An exact copy of all the lines below is required, with every image left out.

━━━ SUPPLIED ENTRIES

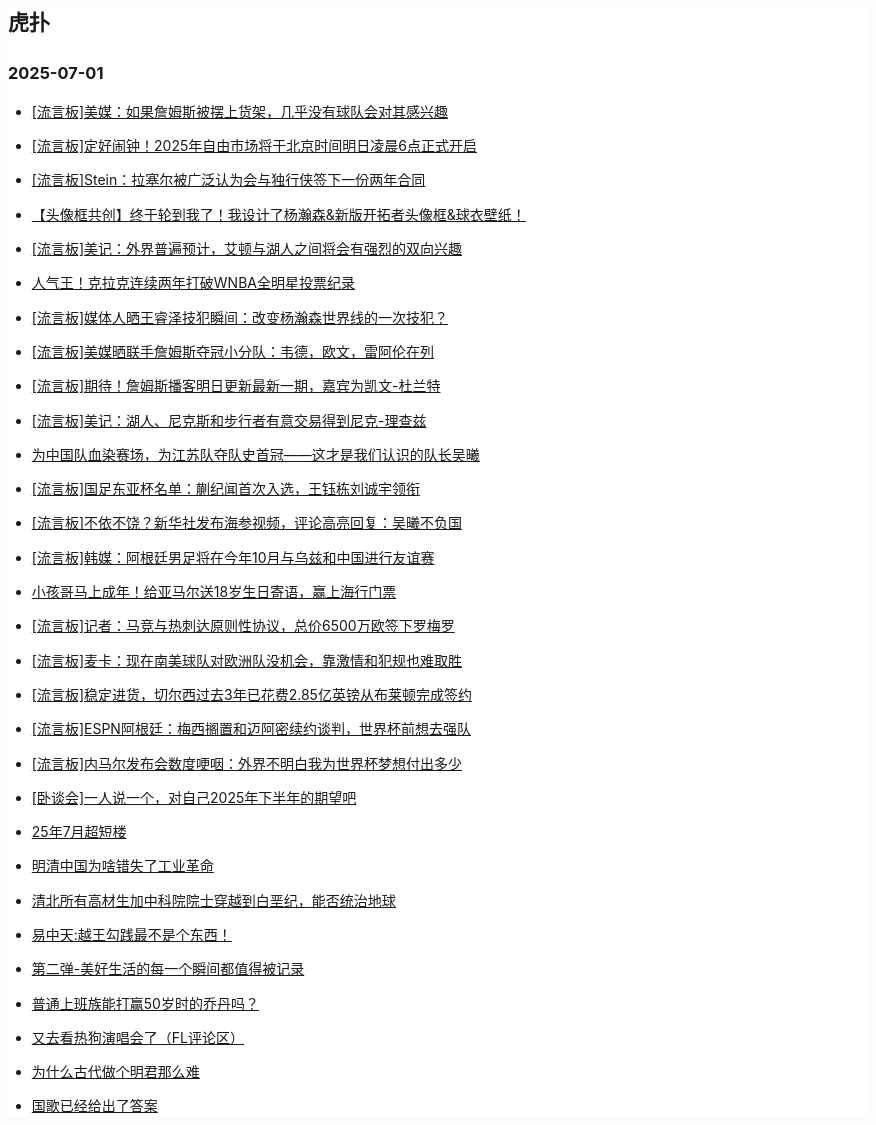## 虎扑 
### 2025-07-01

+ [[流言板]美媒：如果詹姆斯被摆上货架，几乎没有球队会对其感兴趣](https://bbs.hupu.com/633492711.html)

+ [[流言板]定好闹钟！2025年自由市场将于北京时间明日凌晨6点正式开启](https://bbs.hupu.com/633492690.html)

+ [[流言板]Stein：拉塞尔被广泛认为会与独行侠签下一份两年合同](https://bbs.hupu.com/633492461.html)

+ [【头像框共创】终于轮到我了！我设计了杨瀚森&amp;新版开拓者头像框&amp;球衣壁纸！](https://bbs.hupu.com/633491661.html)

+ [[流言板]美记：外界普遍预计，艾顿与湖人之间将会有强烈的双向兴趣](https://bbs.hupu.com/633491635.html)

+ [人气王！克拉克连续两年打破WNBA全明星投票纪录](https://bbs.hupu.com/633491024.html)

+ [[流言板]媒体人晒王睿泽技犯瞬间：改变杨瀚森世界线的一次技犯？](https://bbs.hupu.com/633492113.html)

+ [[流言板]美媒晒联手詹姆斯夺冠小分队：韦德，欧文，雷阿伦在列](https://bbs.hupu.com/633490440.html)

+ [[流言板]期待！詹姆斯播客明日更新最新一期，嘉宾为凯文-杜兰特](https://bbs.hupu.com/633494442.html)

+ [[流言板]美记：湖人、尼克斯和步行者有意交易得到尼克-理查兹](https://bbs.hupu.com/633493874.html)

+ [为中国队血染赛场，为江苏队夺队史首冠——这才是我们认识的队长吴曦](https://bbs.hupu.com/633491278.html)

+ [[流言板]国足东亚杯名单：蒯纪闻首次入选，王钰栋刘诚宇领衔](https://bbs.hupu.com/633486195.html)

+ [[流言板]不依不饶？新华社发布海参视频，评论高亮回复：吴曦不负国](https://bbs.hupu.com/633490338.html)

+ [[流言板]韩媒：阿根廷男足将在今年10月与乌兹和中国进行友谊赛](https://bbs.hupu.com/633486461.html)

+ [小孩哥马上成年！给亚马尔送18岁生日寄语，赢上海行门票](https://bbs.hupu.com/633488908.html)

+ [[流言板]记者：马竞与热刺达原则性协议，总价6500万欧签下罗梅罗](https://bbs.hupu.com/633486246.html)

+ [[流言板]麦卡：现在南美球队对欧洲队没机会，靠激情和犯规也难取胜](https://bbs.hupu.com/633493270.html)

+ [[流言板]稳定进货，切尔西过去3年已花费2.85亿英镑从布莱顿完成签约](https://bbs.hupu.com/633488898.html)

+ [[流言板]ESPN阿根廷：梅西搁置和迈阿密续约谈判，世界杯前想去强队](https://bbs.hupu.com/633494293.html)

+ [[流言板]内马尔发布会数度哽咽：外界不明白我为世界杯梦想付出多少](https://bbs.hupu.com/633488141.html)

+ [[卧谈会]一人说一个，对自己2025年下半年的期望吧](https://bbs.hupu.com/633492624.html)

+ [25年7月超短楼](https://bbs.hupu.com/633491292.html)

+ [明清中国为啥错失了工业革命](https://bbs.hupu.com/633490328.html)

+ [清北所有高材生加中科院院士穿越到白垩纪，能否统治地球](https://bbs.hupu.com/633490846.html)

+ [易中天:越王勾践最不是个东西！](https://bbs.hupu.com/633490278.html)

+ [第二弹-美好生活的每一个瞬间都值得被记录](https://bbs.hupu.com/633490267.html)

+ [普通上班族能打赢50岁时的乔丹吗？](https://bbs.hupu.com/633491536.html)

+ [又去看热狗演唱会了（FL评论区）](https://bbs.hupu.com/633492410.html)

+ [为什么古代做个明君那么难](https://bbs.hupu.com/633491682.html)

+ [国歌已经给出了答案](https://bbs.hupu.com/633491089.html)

━━━━━━

» SOLUTION
## 虎扑 
### 2025-07-01

+ [[流言板]美媒：如果詹姆斯被摆上货架，几乎没有球队会对其感兴趣](https://bbs.hupu.com/633492711.html)

+ [[流言板]定好闹钟！2025年自由市场将于北京时间明日凌晨6点正式开启](https://bbs.hupu.com/633492690.html)

+ [[流言板]Stein：拉塞尔被广泛认为会与独行侠签下一份两年合同](https://bbs.hupu.com/633492461.html)

+ [【头像框共创】终于轮到我了！我设计了杨瀚森&amp;新版开拓者头像框&amp;球衣壁纸！](https://bbs.hupu.com/633491661.html)

+ [[流言板]美记：外界普遍预计，艾顿与湖人之间将会有强烈的双向兴趣](https://bbs.hupu.com/633491635.html)

+ [人气王！克拉克连续两年打破WNBA全明星投票纪录](https://bbs.hupu.com/633491024.html)

+ [[流言板]媒体人晒王睿泽技犯瞬间：改变杨瀚森世界线的一次技犯？](https://bbs.hupu.com/633492113.html)

+ [[流言板]美媒晒联手詹姆斯夺冠小分队：韦德，欧文，雷阿伦在列](https://bbs.hupu.com/633490440.html)

+ [[流言板]期待！詹姆斯播客明日更新最新一期，嘉宾为凯文-杜兰特](https://bbs.hupu.com/633494442.html)

+ [[流言板]美记：湖人、尼克斯和步行者有意交易得到尼克-理查兹](https://bbs.hupu.com/633493874.html)

+ [为中国队血染赛场，为江苏队夺队史首冠——这才是我们认识的队长吴曦](https://bbs.hupu.com/633491278.html)

+ [[流言板]国足东亚杯名单：蒯纪闻首次入选，王钰栋刘诚宇领衔](https://bbs.hupu.com/633486195.html)

+ [[流言板]不依不饶？新华社发布海参视频，评论高亮回复：吴曦不负国](https://bbs.hupu.com/633490338.html)

+ [[流言板]韩媒：阿根廷男足将在今年10月与乌兹和中国进行友谊赛](https://bbs.hupu.com/633486461.html)

+ [小孩哥马上成年！给亚马尔送18岁生日寄语，赢上海行门票](https://bbs.hupu.com/633488908.html)

+ [[流言板]记者：马竞与热刺达原则性协议，总价6500万欧签下罗梅罗](https://bbs.hupu.com/633486246.html)

+ [[流言板]麦卡：现在南美球队对欧洲队没机会，靠激情和犯规也难取胜](https://bbs.hupu.com/633493270.html)

+ [[流言板]稳定进货，切尔西过去3年已花费2.85亿英镑从布莱顿完成签约](https://bbs.hupu.com/633488898.html)

+ [[流言板]ESPN阿根廷：梅西搁置和迈阿密续约谈判，世界杯前想去强队](https://bbs.hupu.com/633494293.html)

+ [[流言板]内马尔发布会数度哽咽：外界不明白我为世界杯梦想付出多少](https://bbs.hupu.com/633488141.html)

+ [[卧谈会]一人说一个，对自己2025年下半年的期望吧](https://bbs.hupu.com/633492624.html)

+ [25年7月超短楼](https://bbs.hupu.com/633491292.html)

+ [明清中国为啥错失了工业革命](https://bbs.hupu.com/633490328.html)

+ [清北所有高材生加中科院院士穿越到白垩纪，能否统治地球](https://bbs.hupu.com/633490846.html)

+ [易中天:越王勾践最不是个东西！](https://bbs.hupu.com/633490278.html)

+ [第二弹-美好生活的每一个瞬间都值得被记录](https://bbs.hupu.com/633490267.html)

+ [普通上班族能打赢50岁时的乔丹吗？](https://bbs.hupu.com/633491536.html)

+ [又去看热狗演唱会了（FL评论区）](https://bbs.hupu.com/633492410.html)

+ [为什么古代做个明君那么难](https://bbs.hupu.com/633491682.html)

+ [国歌已经给出了答案](https://bbs.hupu.com/633491089.html)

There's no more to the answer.